Wild vacation was a highlight in The Last Dance docuseries

SALT LAKE CITY, UNITED STATES: Dennis Rodman of the Chicago Bulls leaps in the air 14 June as he celebrates after the Bulls won game six of the NBA Finals against the Utah Jazz at the Delta Center in Salt Lake City, UT. The Bulls won the game 87-86 for their sixth NBA Championship.

MIKE NELSON/AFP/Getty Images

Dennis Rodman’s 48-hour vacation to Las Vegas in the middle of the Chicago Bulls’ 1997-1998 season will be chronicled in a new scripted feature film, 48 Hours in Vegas.

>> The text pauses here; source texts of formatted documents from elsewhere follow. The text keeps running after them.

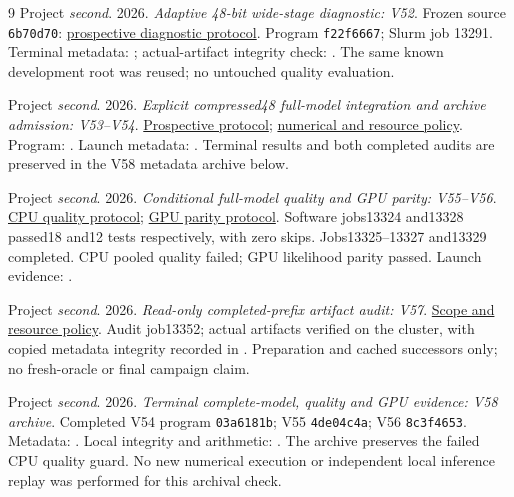 \documentclass[10pt,twocolumn,letterpaper]{article}
\begin{document}
\begin{thebibliography}{9}
Project \emph{second}. 2026. \emph{Adaptive 48-bit wide-stage diagnostic: V52}.
Frozen source \texttt{6b70d70}:
\href{https://github.com/priyankjairaj100/second/blob/6b70d703a716cef744f49ba1c55add3a691c3267/research_v52/PROTOCOL.txt}{prospective diagnostic protocol}.
Program \texttt{f22f6667}; Slurm job 13291.
Terminal metadata: ;
actual-artifact integrity check: .
The same known development root was reused; no untouched quality evaluation.

Project \emph{second}. 2026. \emph{Explicit compressed48 full-model integration and archive admission: V53--V54}.
\href{https://github.com/priyankjairaj100/second/blob/9826a95/research_v54/PROTOCOL.txt}{Prospective protocol};
\href{https://github.com/priyankjairaj100/second/blob/7f3b10d/research_v53/PROTOCOL.txt}{numerical and resource policy}.
Program: .
Launch metadata: .
Terminal results and both completed audits are preserved in the V58 metadata archive below.


Project \emph{second}. 2026. \emph{Conditional full-model quality and GPU parity: V55--V56}.
\href{https://github.com/priyankjairaj100/second/blob/792400b/research_v55/PROTOCOL.txt}{CPU quality protocol};
\href{https://github.com/priyankjairaj100/second/blob/5dcd24c/research_v56/PROTOCOL.txt}{GPU parity protocol}.
Software jobs13324 and13328 passed18 and12 tests respectively, with zero skips.
Jobs13325--13327 and13329 completed. CPU pooled quality failed; GPU likelihood parity passed.
Launch evidence: .


Project \emph{second}. 2026. \emph{Read-only completed-prefix artifact audit: V57}.
\href{https://github.com/priyankjairaj100/second/blob/a13a0c8/research_v57/README.md}{Scope and resource policy}.
Audit job13352; actual artifacts verified on the cluster, with copied metadata
integrity recorded in .
Preparation and cached successors only; no fresh-oracle or final campaign claim.

Project \emph{second}. 2026. \emph{Terminal complete-model, quality and GPU evidence: V58 archive}.
Completed V54 program \texttt{03a6181b}; V55 \texttt{4de04c4a}; V56 \texttt{8c3f4653}.
Metadata: .
Local integrity and arithmetic: .
The archive preserves the failed CPU quality guard. No new numerical execution
or independent local inference replay was performed for this archival check.


\end{thebibliography}
\end{document}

The incident gained renewed prominence last year when it was covered in Episodes Three and Four of The Last Dance. As the doc recalled, Bulls head coach Phil Jackson granted Rodman the respite when he was underperforming mid-way through the season. Rodman, however, didn’t come back at the prescribed time, so Jackson and Michael Jordan had to retrieve him themselves (while Carmen Electra hid under a blanket behind a couch in their hotel suite).

It appears that the new Lionsgate film — executive produced by Rodman himself — will take some creative license with the actual story: It will center around Rodman’s adventures in Sin City with his skittish assistant, GM, and chronicle their unlikely friendship. And per a press release, it seems like the movie will be set not halfway through the season, but in the middle of the 1998 NBA Finals, with the Bulls on the verge of completing their second championship three-peat.

48 Hours in Vegas is being written by Jordan VanDina, who recently wrote Animaniacs, while Phil Lord and Christopher Miller are on board to produce.

“Dennis refused to follow the herd,” Lord and Miller said in a statement. “That is what made him a target and it’s also what made him a star. His weekend in Las Vegas is full of fun and hijinks, but it is also full of important questions about the way public figures, and workers are treated, especially when their individuality is expressed so vividly.”

Added Lionsgate’s Nathan Kahane: “There’s only one Dennis Rodman. In 1998, there was nobody on Earth who’d be more fun — or maybe more dangerous — to party with. And yet that’s not even half of who he is. This movie takes you on an unforgettable ride with the myth, the legend, and also the man that Dennis is, behind everything you think you know. You think you know anything about ’The Worm?’ Just you wait!”